At 9 AM the next day, Moscow issued a more belligerent message, one that conditioned the Soviet removal of its missiles in Cuba with the Americans removing its Jupiter missiles from bases in Turkey and Italy. Analysts interpreted the demand as coming from hard-liners in the Soviet government. If so, there was dissent among their leaders, just as there was within Kennedy’s Executive Committee. There was growing concern that Khrushchev’s control over his own government was shaky.
Most of the American team agreed that the Soviet’s new demand was unacceptable. They believed that the Soviet move in Cuba had upset the existing balance of power. They didn’t want to set a precedent whereby future such moves could be used as bargaining chips for dismantling US installations elsewhere. The governments of Turkey and Italy were strongly opposed to the proposal, as well.
Tensions escalated when a second message came in from the Soviets two hours later, reiterating the trade demand. Things got worse when a US reconnaissance plane was shot down, killing the pilot. Kennedy waivered on how to respond. Previously he had told his team that he would retaliate were that to happen. But when faced with the decision, he realized that the hostile action might have been taken independently by a Soviet officer, operating on his own without orders from higher up.
In the midst of all this, the Americans still had to respond to the new, harsher Soviet demand. Attorney General Robert Kennedy (and likely others, as well) reportedly argued that it simply be ignored. Refusing the demand would only paint the Soviets more tightly into a corner. Instead, they suggested building on the positive points in Khrushchev’s earlier message. And that’s what supposedly ensued. The Soviets announced they were removing the missiles, and the United States pledged it would not invade Cuba.

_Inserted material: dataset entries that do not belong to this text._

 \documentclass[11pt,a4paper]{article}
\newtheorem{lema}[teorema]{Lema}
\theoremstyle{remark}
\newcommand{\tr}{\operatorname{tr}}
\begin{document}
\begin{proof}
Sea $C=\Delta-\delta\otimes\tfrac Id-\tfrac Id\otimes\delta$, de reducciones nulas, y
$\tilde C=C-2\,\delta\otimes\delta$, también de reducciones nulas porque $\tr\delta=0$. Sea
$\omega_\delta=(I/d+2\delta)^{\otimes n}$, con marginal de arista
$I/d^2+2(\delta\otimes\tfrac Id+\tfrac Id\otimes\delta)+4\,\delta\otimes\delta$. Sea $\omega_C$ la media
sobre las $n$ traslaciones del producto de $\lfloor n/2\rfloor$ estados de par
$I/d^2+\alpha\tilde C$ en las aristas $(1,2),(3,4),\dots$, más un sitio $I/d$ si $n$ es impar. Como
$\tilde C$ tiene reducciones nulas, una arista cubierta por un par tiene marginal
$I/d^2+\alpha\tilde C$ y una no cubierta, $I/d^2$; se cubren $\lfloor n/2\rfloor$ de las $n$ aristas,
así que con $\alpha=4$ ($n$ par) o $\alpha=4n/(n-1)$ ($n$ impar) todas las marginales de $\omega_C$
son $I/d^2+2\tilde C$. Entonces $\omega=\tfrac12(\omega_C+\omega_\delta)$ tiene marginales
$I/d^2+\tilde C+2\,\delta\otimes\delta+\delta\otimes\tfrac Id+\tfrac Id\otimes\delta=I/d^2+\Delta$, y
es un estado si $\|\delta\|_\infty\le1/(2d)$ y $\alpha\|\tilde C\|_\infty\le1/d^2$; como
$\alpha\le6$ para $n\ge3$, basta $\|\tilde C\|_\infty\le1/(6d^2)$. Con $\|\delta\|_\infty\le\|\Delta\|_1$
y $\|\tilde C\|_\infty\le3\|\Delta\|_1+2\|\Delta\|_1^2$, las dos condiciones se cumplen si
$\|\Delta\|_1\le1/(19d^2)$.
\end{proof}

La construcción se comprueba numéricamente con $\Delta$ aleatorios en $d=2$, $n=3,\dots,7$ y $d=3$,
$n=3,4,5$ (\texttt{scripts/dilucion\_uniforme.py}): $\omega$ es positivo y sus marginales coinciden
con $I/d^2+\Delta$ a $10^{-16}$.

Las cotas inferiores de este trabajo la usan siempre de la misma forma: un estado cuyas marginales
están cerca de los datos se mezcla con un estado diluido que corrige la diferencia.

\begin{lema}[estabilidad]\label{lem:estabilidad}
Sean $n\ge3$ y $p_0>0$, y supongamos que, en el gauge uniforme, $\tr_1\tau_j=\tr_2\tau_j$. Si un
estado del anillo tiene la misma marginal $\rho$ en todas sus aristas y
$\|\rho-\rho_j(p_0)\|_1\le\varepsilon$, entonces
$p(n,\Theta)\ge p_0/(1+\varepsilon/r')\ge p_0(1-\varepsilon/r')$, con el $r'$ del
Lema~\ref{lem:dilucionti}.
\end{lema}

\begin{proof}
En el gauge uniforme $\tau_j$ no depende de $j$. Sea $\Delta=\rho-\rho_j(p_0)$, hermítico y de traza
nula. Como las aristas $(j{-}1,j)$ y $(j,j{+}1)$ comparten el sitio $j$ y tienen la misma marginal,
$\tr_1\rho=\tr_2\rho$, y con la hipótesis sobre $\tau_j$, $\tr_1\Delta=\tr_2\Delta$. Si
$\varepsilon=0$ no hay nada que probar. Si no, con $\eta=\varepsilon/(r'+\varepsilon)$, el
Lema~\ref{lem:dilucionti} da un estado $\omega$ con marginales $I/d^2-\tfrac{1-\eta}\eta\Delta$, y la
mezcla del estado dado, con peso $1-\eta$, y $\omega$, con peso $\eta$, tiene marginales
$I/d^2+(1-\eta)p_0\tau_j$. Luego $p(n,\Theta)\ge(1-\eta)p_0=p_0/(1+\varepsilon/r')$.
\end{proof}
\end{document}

That was the accepted story for several years, but, as information leaked out, it became apparent that the agreement was more complex and subtle. While public statements made no mention of removing the missiles in Turkey—at the insistence of US Secretary of State Dean Rusk—oral assurances were given to Soviet Ambassador Anatoly Dobrynin that they would be decommissioned “voluntarily” not long thereafter. Keeping that provision out of the written agreement was a face-saving measure for the United States. When the missiles were removed, the explanation was that they had become obsolete in light of the capability of the growing US fleet of nuclear-powered, heavily-armed submarines.